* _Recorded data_
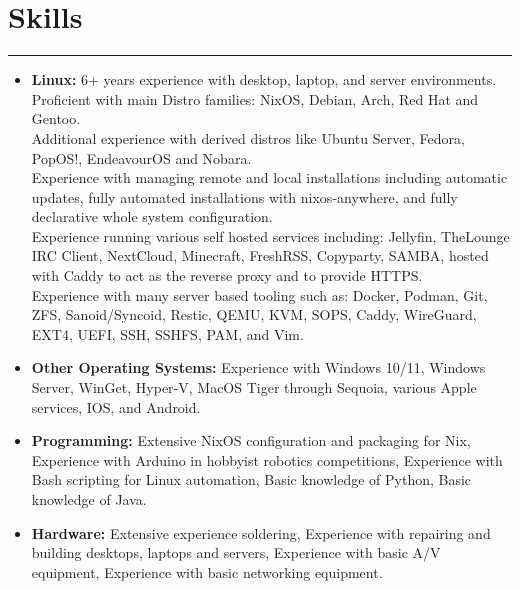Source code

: \documentclass[a4paper,11pt]{article}
\begin{document}
\section*{\hspace*{1em} Skills}
\vspace{-0.2cm}
\hrule
\vspace{0.3cm}
\begin{itemize}
    \item \textbf{Linux:} 6+ years experience with desktop, laptop, and server environments. \\
    Proficient with main Distro families: NixOS, Debian, Arch, Red Hat and Gentoo. \\
    Additional experience with derived distros like Ubuntu Server, Fedora, PopOS!, EndeavourOS and Nobara. \\ 
    Experience with managing remote and local installations including automatic updates, fully automated installations with nixos-anywhere, and fully declarative whole system configuration. \\
    Experience running various self hosted services including: Jellyfin, TheLounge IRC Client, NextCloud, Minecraft, FreshRSS, Copyparty, SAMBA, hosted with Caddy to act as the reverse proxy and to provide HTTPS. \\
    Experience with many server based tooling such as: Docker, Podman, Git, ZFS, Sanoid/Syncoid, Restic, QEMU, KVM, SOPS, Caddy, WireGuard, EXT4, UEFI, SSH, SSHFS, PAM, and Vim. \\
    \vspace{-0.7cm}
    \item \textbf{Other Operating Systems:} Experience with Windows 10/11, Windows Server, WinGet, Hyper-V, MacOS Tiger through Sequoia, various Apple services, IOS, and Android. \\
    \vspace{-0.7cm}
    \item \textbf{Programming:} Extensive NixOS configuration and packaging for Nix, Experience with Arduino in hobbyist robotics competitions, Experience with Bash scripting for Linux automation, Basic knowledge of Python, Basic knowledge of Java. \\
    \vspace{-0.7cm}
    \item \textbf{Hardware:} Extensive experience soldering, Experience with repairing and building desktops, laptops and servers, Experience with basic A/V equipment, Experience with basic networking equipment. \\
\end{itemize} 
\end{document}
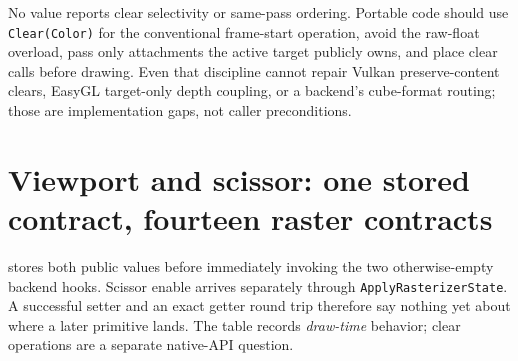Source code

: No  value reports clear selectivity or same-pass ordering.
Portable code should use \texttt{Clear(Color)} for the conventional frame-start operation,
avoid the raw-float overload, pass only attachments the active target publicly owns, and place
clear calls before drawing. Even that discipline cannot repair Vulkan preserve-content clears,
EasyGL target-only depth coupling, or a backend's cube-format routing; those are implementation
gaps, not caller preconditions.

\section{Viewport and scissor: one stored contract, fourteen raster contracts}
\label{sec:backend-viewport-scissor-matrix}

 stores both public values before immediately invoking the two
otherwise-empty backend hooks. Scissor enable arrives separately through
\texttt{ApplyRasterizerState}. A successful setter and an exact getter round trip therefore say
nothing yet about where a later primitive lands. The table records \emph{draw-time} behavior;
clear operations are a separate native-API question.

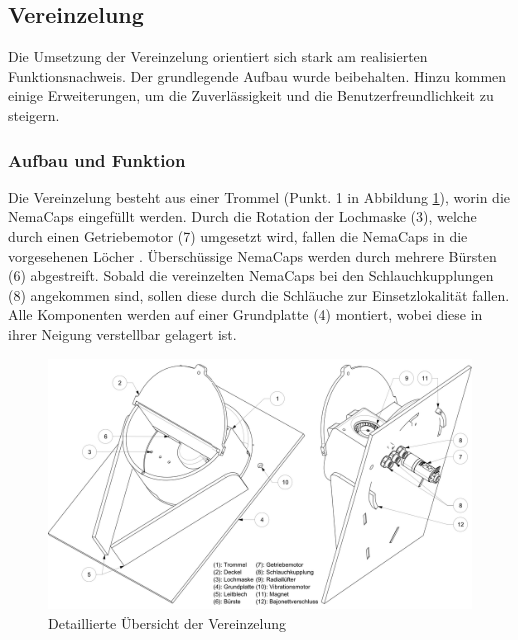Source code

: \subsection{Vereinzelung} 
\label{sec:Vereinzelung}
Die Umsetzung der Vereinzelung orientiert sich stark am realisierten Funktionsnachweis. Der grundlegende Aufbau wurde beibehalten. Hinzu kommen einige Erweiterungen, um die Zuverlässigkeit und die Benutzerfreundlichkeit zu steigern.

\subsubsection{Aufbau und Funktion}
Die Vereinzelung besteht aus einer Trommel (Punkt. 1 in Abbildung \ref{fig:details_vereinzelung}), worin die NemaCaps eingefüllt werden. Durch die Rotation der Lochmaske (3), welche durch einen Getriebemotor (7) umgesetzt wird, fallen die NemaCaps in die vorgesehenen Löcher . Überschüssige NemaCaps werden durch mehrere Bürsten (6) abgestreift. Sobald die vereinzelten NemaCaps bei den Schlauchkupplungen (8) angekommen sind, sollen diese durch die Schläuche zur Einsetzlokalität fallen. Alle Komponenten werden auf einer Grundplatte (4) montiert, wobei diese in ihrer Neigung verstellbar gelagert ist.
	\begin{figure}[H]
	\includegraphics[scale=0.455]{Illustrationen/6-Umsetzung/details_vereinzelung.jpg}
	\caption{Detaillierte Übersicht der Vereinzelung}
	\label{fig:details_vereinzelung}
	\end{figure}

* _Work order_
Search the lines above for the string "label" and copy each line that has it.

* _Solution below_
\label{sec:backend-viewport-scissor-matrix}
\label{sec:Vereinzelung}
	\label{fig:details_vereinzelung}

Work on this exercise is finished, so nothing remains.